The lending may or may not have been the right thing to do at the time, given the financial crisis. But it was done in secret, and the only reason that we have the information now is because Bloomberg News and Fox Business News won a two-year court battle, using the Freedom of Information Act, to get the documents released.

The official excuse for such secrecy at the time of lending is that the borrowing institutions could suffer “bank runs” if their loans were made public. That is debatable, but there is no excuse for keeping the information secret for years after the crisis has passed.

Public accountability

This kind of secrecy is maintained to avoid political accountability, not for reasons of financial stability. Such practices are what we would expect from authoritarian governments, not the government of a democratic republic.

Accountability is the main problem at the Fed. If there were any significant accountability, Ben Bernanke would never have become chairman of the Fed in 2006, and certainly wouldn’t have kept his job after the economy collapsed.

Bernanke was a governor of the Federal Reserve in 2002, when the housing bubble was already identified by my colleague Dean Baker. Bernanke was oblivious to the bubble as it continued to expand to $8 trillion in 2006, before bursting and causing our worst recession since the Great Depression.

Bernanke should have been aware of Baker’s analysis, which looked at house prices over the post-World-War II era, and especially the record run-up of 70 percent — after adjusting for inflation — from 1996 to 2006.

Before the bubble burst, Baker became the most cited source on the housing market for The New York Times.

Baker showed clearly that this price run-up could only be explained by an asset bubble — that other explanations attributing it to demographics, building restrictions, or other changes in demand or supply were not consistent with the data. This was not rocket science for an economist of Bernanke’s skill level. He is well-versed in economic history, including that of the Great Depression.

Yet as late as July 2005 Bernanke was asked directly if there was a housing bubble, and he replied: “I don’t know whether prices are exactly where they should be, but I think it’s fair to say that much of what’s happened is supported by the strength of the economy.”

In May 2007, just seven months before the Great Recession began, Bernanke stated: “We do not expect significant spillovers from the subprime market to the rest of the economy or to the financial system. The vast majority of mortgages, including even subprime mortgages, continue to perform well.”

Asset bubble

Bernanke thus missed the biggest asset bubble in U.S. history, and then failed to anticipate the inevitable destruction that its bursting would cause in the overall economy.

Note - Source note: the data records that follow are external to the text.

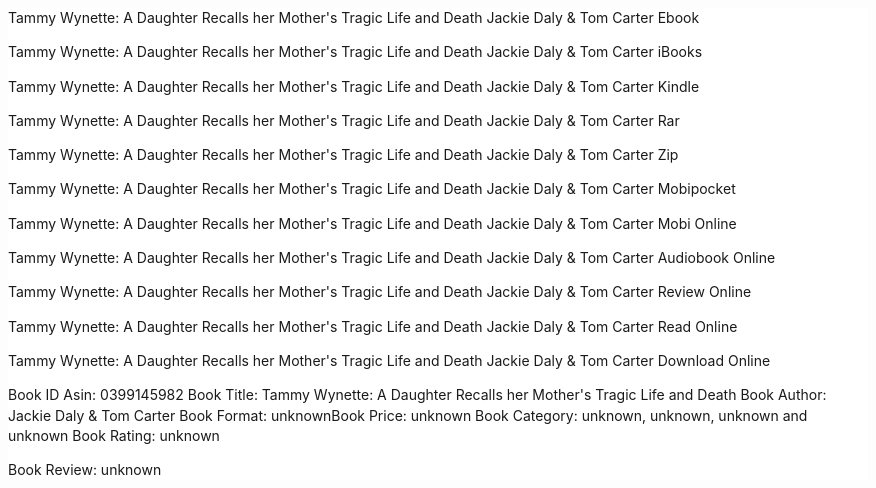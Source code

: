 Tammy Wynette: A Daughter Recalls her Mother's Tragic Life and Death Jackie Daly & Tom Carter Ebook

Tammy Wynette: A Daughter Recalls her Mother's Tragic Life and Death Jackie Daly & Tom Carter iBooks

Tammy Wynette: A Daughter Recalls her Mother's Tragic Life and Death Jackie Daly & Tom Carter Kindle

Tammy Wynette: A Daughter Recalls her Mother's Tragic Life and Death Jackie Daly & Tom Carter Rar

Tammy Wynette: A Daughter Recalls her Mother's Tragic Life and Death Jackie Daly & Tom Carter Zip

Tammy Wynette: A Daughter Recalls her Mother's Tragic Life and Death Jackie Daly & Tom Carter Mobipocket

Tammy Wynette: A Daughter Recalls her Mother's Tragic Life and Death Jackie Daly & Tom Carter Mobi Online

Tammy Wynette: A Daughter Recalls her Mother's Tragic Life and Death Jackie Daly & Tom Carter Audiobook Online

Tammy Wynette: A Daughter Recalls her Mother's Tragic Life and Death Jackie Daly & Tom Carter Review Online

Tammy Wynette: A Daughter Recalls her Mother's Tragic Life and Death Jackie Daly & Tom Carter Read Online

Tammy Wynette: A Daughter Recalls her Mother's Tragic Life and Death Jackie Daly & Tom Carter Download Online

Book ID Asin: 0399145982
Book Title: Tammy Wynette: A Daughter Recalls her Mother's Tragic Life and Death
Book Author: Jackie Daly & Tom Carter
Book Format: unknownBook Price: unknown
Book Category: unknown, unknown, unknown and unknown
Book Rating: unknown

Book Review: unknown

This is analogous to Japan’s nuclear regulators’ determination that the Fukushima Daiichi nuclear power plant was safe from any tsunami.

The problem with rewarding incompetence and failure in high places is that even a well-regulated financial system ... cannot serve the public interest if the chief regulators don’t do their jobs.

Mark Weisbrot is co-director of the Center for Economic and Policy Research. Distributed by McClatchy-Tribune Information Services.